En réaction aux élections présidentielles qui n’offrent qu’un horizon répressif, c’est un mouvement de contestation qui est en train de naître, riche en potientialités et dont nous ne saurions deviner tous les aspects pour l’instant. Le 13 avril la vieille Sorbonne a été spontanément et sauvagement occupée par une génération qui s’est tout de suite retrouvée dans et par la révolte. Bien que le bâtiment ait été récupéré par la police, ce n’est pas la fin, mais la mise en branle d’un mouvement, d’une réelle dynamique.
Comme cela commence à se comprendre et à se dire, elle dépasse largement les cadres des mobilisations habituelles. Déjà, alors qu’on aurait pu s’attendre au contraire, l’occupation ne s’est pas faite sur une base étudiante. Que l’on parle ici des forces initiales de l’occupation, des pratiques, de la composition des AG, de la rareté voir de l’absence de revendication, toutes ces choses nous montrent que c’est déjà un mouvement large et surtout, qu’il tend vers son propre élargissement. Les centaines de personnes d’horizons variés qui se sont retrouvées à la première AG de l’occupation se sont vues emportées dans leur propre conflictualité, instantanément propulsées dans des enjeux de luttes concrets, loin des logiques particularistes et attentistes, des petites boutiques des luttes habituelles, partidaires, syndicales ou tout simplement bourgeoises et conservatrices. Ça, la chute de la Sorbonne, qui porte encore les magnifiques traces de son occupation, ne pourra pas l’enterrer aussi facilement. Déjà, on voit que dans les petits mouvements annexes qui ont, de près ou de loin, rapport à l’occupation, le nombre de participants qui cherchent l’amplification de la situation grossit. Les AG sont pleines, les espoirs sont tendus, les magouilles politiques ne passent plus, et cette énergie explosera, à un moment ou à un autre, si nous allons dans ce sens.
C’est pour cela qu’il faut à tout prix se rendre compte de l’étendue potentielle de ce rapport de force et de la puissance qui en découle, afin de réaliser qu’il faut rapidement jeter toutes nos forces à cet endroit pour conserver vivace cette dynamique, et l’amplifier encore et encore.

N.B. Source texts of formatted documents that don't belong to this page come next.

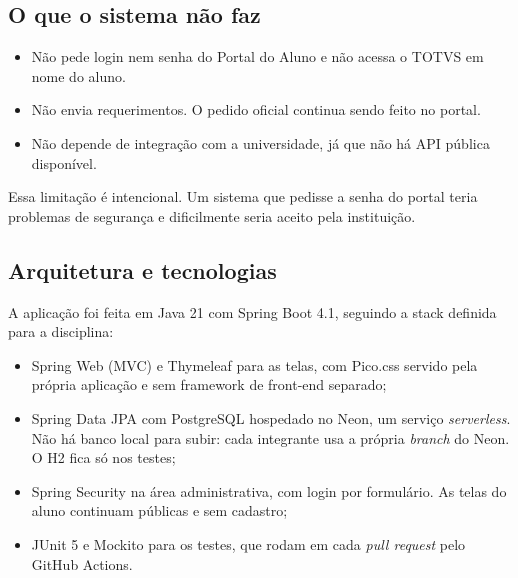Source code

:\documentclass[12pt,a4paper]{article}
\begin{document}
\subsection{O que o sistema não faz}

\begin{itemize}
  \item Não pede login nem senha do Portal do Aluno e não acessa o TOTVS em nome do aluno.
  \item Não envia requerimentos. O pedido oficial continua sendo feito no portal.
  \item Não depende de integração com a universidade, já que não há API pública disponível.
\end{itemize}

Essa limitação é intencional. Um sistema que pedisse a senha do portal teria problemas de segurança e
dificilmente seria aceito pela instituição.

\subsection{Arquitetura e tecnologias}

A aplicação foi feita em Java 21 com Spring Boot 4.1, seguindo a stack definida para a disciplina:
\begin{itemize}
  \item Spring Web (MVC) e Thymeleaf para as telas, com Pico.css servido pela própria aplicação e sem
        framework de front-end separado;
  \item Spring Data JPA com PostgreSQL hospedado no Neon, um serviço \emph{serverless}. Não há banco
        local para subir: cada integrante usa a própria \emph{branch} do Neon. O H2 fica só nos testes;
  \item Spring Security na área administrativa, com login por formulário. As telas do aluno continuam
        públicas e sem cadastro;
  \item JUnit 5 e Mockito para os testes, que rodam em cada \emph{pull request} pelo GitHub Actions.
\end{itemize}
\end{document}
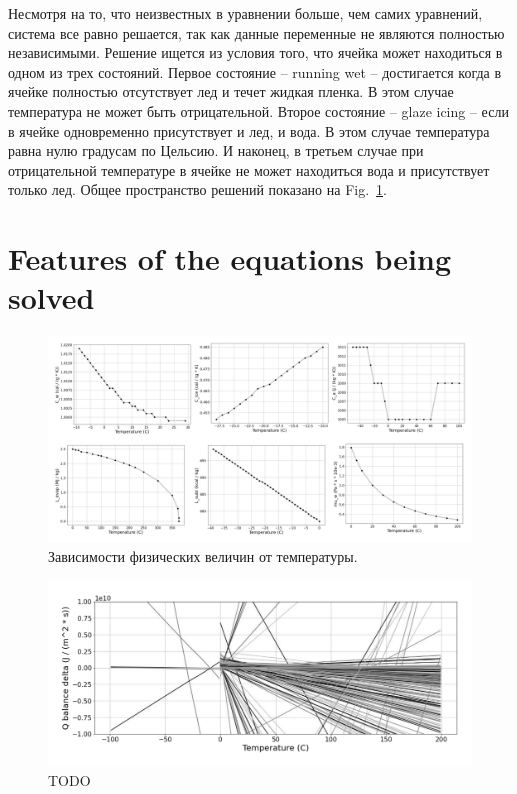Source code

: \documentclass[
11pt,%
tightenlines,%
twoside,%
onecolumn,%
nofloats,%
nobibnotes,%
nofootinbib,%
superscriptaddress,%
noshowpacs,%
centertags]%
{revtex4}
\begin{document}
Несмотря на то, что неизвестных в уравнении больше, чем самих уравнений, система все равно решается, так как данные переменные не являются полностью независимыми.
Решение ищется из условия того, что ячейка может находиться в одном из трех состояний.
Первое состояние -- running wet -- достигается когда в ячейке полностью отсутствует лед и течет жидкая пленка.
В этом случае температура не может быть отрицательной.
Второе состояние -- glaze icing -- если в ячейке одновременно присутствует и лед, и вода.
В этом случае температура равна нулю градусам по Цельсию.
И наконец, в третьем случае при отрицательной температуре в ячейке не может находиться вода и присутствует только лед.
Общее пространство решений показано на Fig.~\ref{fig:surface}.

\section{Features of the equations being solved}

\begin{figure}[h]
\setcaptionmargin{5mm}
\onelinecaptionstrue
\includegraphics[width=1.0\textwidth]{pics/ph_graphics_h.pdf}
\caption{Зависимости физических величин от температуры.}\label{fig:surface}
\end{figure}

\begin{figure}[h]
\setcaptionmargin{5mm}
\onelinecaptionstrue
\includegraphics[width=1.0\textwidth]{pics/dq.pdf}
\caption{TODO}\label{fig:dq}
\end{figure}
\end{document}
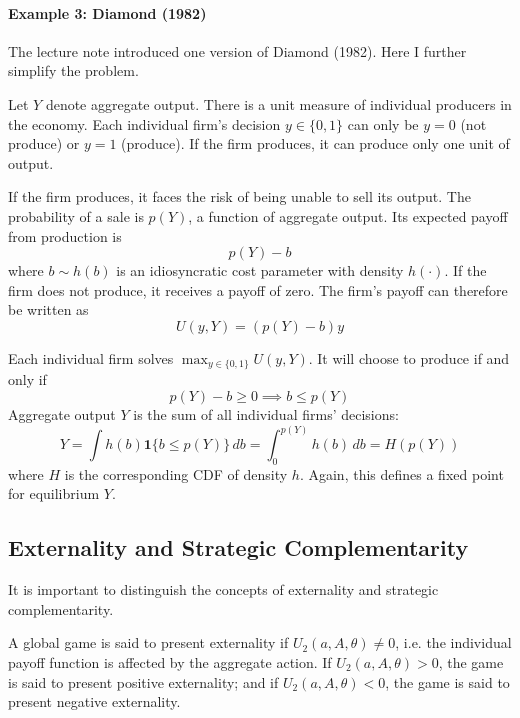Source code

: \documentclass[12pt]{article}
\begin{document}
\paragraph{Example 3: Diamond (1982) \\ [6pt]}

The lecture note introduced one version of Diamond (1982). Here I further simplify the problem. 

Let $Y$ denote aggregate output. There is a unit measure of individual producers in the economy. Each individual firm's decision $y \in \{0,1\}$ can only be $y=0$ (not produce) or $y=1$ (produce). If the firm produces, it can produce only one unit of output. 

If the firm produces, it faces the risk of being unable to sell its output. The probability of a sale is $p(Y)$, a function of aggregate output. Its expected payoff from production is
\begin{equation}
	p(Y) - b
\end{equation}
where $b \sim h(b)$ is an idiosyncratic cost parameter with density $h(\cdot)$. If the firm does not produce, it receives a payoff of zero. The firm's payoff can therefore be written as
\begin{equation}
	U(y, Y) = (p(Y) - b) y
\end{equation}

Each individual firm solves $\max_{y \in \{0,1\}} U(y, Y)$. It will choose to produce if and only if
\begin{equation}
	p(Y) - b \geq 0 \implies b \leq p(Y)
\end{equation}
Aggregate output $Y$ is the sum of all individual firms' decisions:
\begin{equation}
	Y = \int h(b) \mathbf{1}\{b \leq p(Y) \} \, db = \int_0^{p(Y)} h(b) \, db = H(p(Y))
\end{equation}
where $H$ is the corresponding CDF of density $h$. Again, this defines a fixed point for equilibrium $Y$. 

\subsection{Externality and Strategic Complementarity}

It is important to distinguish the concepts of externality and strategic complementarity. 

\begin{definition}[Externality]
	A global game is said to present externality if $U_2(a, A, \theta) \neq 0$, i.e. the individual payoff function is affected by the aggregate action. If $U_2(a, A,\theta) > 0$, the game is said to present positive externality; and if $U_2(a, A, \theta) < 0$, the game is said to present negative externality. 
\end{definition}
 
\end{document}
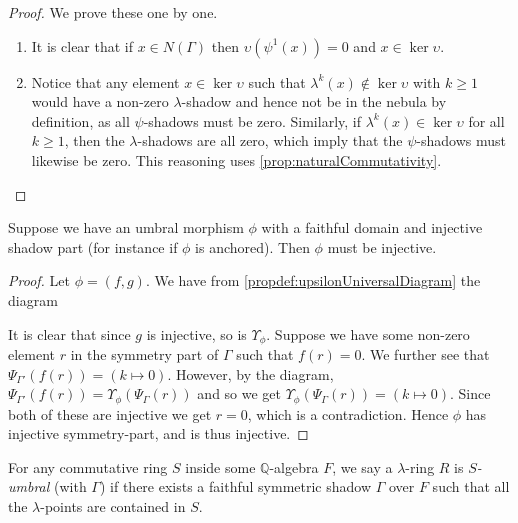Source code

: \begin{proof}
  We prove these one by one.
  \begin{enumerate}
    \item It is clear that if $x \in N(\Gamma)$ then $\upsilon(\psi^1(x)) = 0$ and $x \in \ker \upsilon$.
    \item Notice that any element $x \in \ker \upsilon$ such that $\lambda^k(x) \notin \ker \upsilon$ with $k \ge 1$ would have a non-zero $\lambda$-shadow and hence not be in the nebula by definition, as all $\psi$-shadows must be zero. Similarly, if $\lambda^k(x) \in \ker \upsilon$ for all $k \ge 1$, then the $\lambda$-shadows are all zero, which imply that the $\psi$-shadows must likewise be zero. This reasoning  uses \ref{prop:naturalCommutativity}.
  \end{enumerate}
\end{proof}

\begin{proposition}
  Suppose we have an umbral morphism $\phi$ with a faithful domain and injective shadow part (for instance if $\phi$ is anchored). Then $\phi$ must be injective. 
\end{proposition}

\begin{proof}
  Let $\phi = (f, g)$. We have from \ref{propdef:upsilonUniversalDiagram} the diagram
  \begin{center}
  \end{center}
  It is clear that since $g$ is injective, so is $\Upsilon_{\phi}$. Suppose we have some non-zero element $r$ in the symmetry part of $\Gamma$ such that $f(r) = 0$. We further see that $\Psi_{\Gamma'}(f(r)) = (k \mapsto 0)$. However, by the diagram, $\Psi_{\Gamma'}(f(r)) = \Upsilon_\phi(\Psi_{\Gamma}(r))$ and so we get $\Upsilon_\phi(\Psi_{\Gamma}(r)) = (k \mapsto 0)$. Since both of these are injective we get $r = 0$, which is a contradiction. Hence $\phi$ has injective symmetry-part, and is thus injective. \qedhere
\end{proof}

\begin{definition}
  For any commutative ring $S$ inside some $\mathbb{Q}$-algebra $F$, we say a $\lambda$-ring $R$ is \emph{$S$-umbral} (with $\Gamma$) if there exists a faithful symmetric shadow $\Gamma$ over $F$ such that all the $\lambda$-points are contained in $S$. 
\end{definition}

Nous avons tous été surpris par notre puissance neuve, et elle a largement surpris les autorités, ce qui continue d’ouvrir dès à présent une myriade de brêches et de possibilités conflictuelles.
L’occupation de la Sorbonne est finie, mais ce ne sont que des murs et les prochaines sont dans toutes les têtes. Alors ne nous laissons pas enfermer par la peur, arme principale de la police. Seule la confiance inspirée par la force collective peut y remédier. Ne nous laissons pas enfermer par la présomption des limites individuelles, par la place des angoisses particulières, car personne ne peut soupçonner combien ses propres forces peuvent être démultipliées par un mouvement. Un horizon sans concessions nous transformera tous !
Ne nous laissons pas enfermer par les chantages judiciaires et répressifs qui isolent, distinguent, trient, dissocient : une solidarité inconditionnelle avec tous les actes a été votée durant l’AG d’occupation de la Sorbonne, et c’est une telle solidarité qu’il faut étendre dans le temps face aux mécanismes répressifs habituels.
Faisons confiance aux liens que nous allons éprouver et construire en combattant de nous-mêmes, sauvagement et dans tous les sens, les autorités et les institutions. Ne nous laissons pas enfermer par des revendications spécifiques et particularisantes qu’essayent d’amener les partis et syndicats, surpris par la vivacité de l’occupation de la Sorbonne.
En effet, alors que le NPA, l’UNEF et la FI se mettent en branle dans les facs pour nous faire croire que le mouvement d’occupation de facs est un mouvement bassement étudiant, et que ce qui se joue c’est l’organisation d’un « troisième tour social » sous leur houlette, défions leurs mots d’ordre en partant du point auquel notre révolte est actuellement ailleurs, plus autonome, spontanée, sauvage, car plus large et non institutionnalisée.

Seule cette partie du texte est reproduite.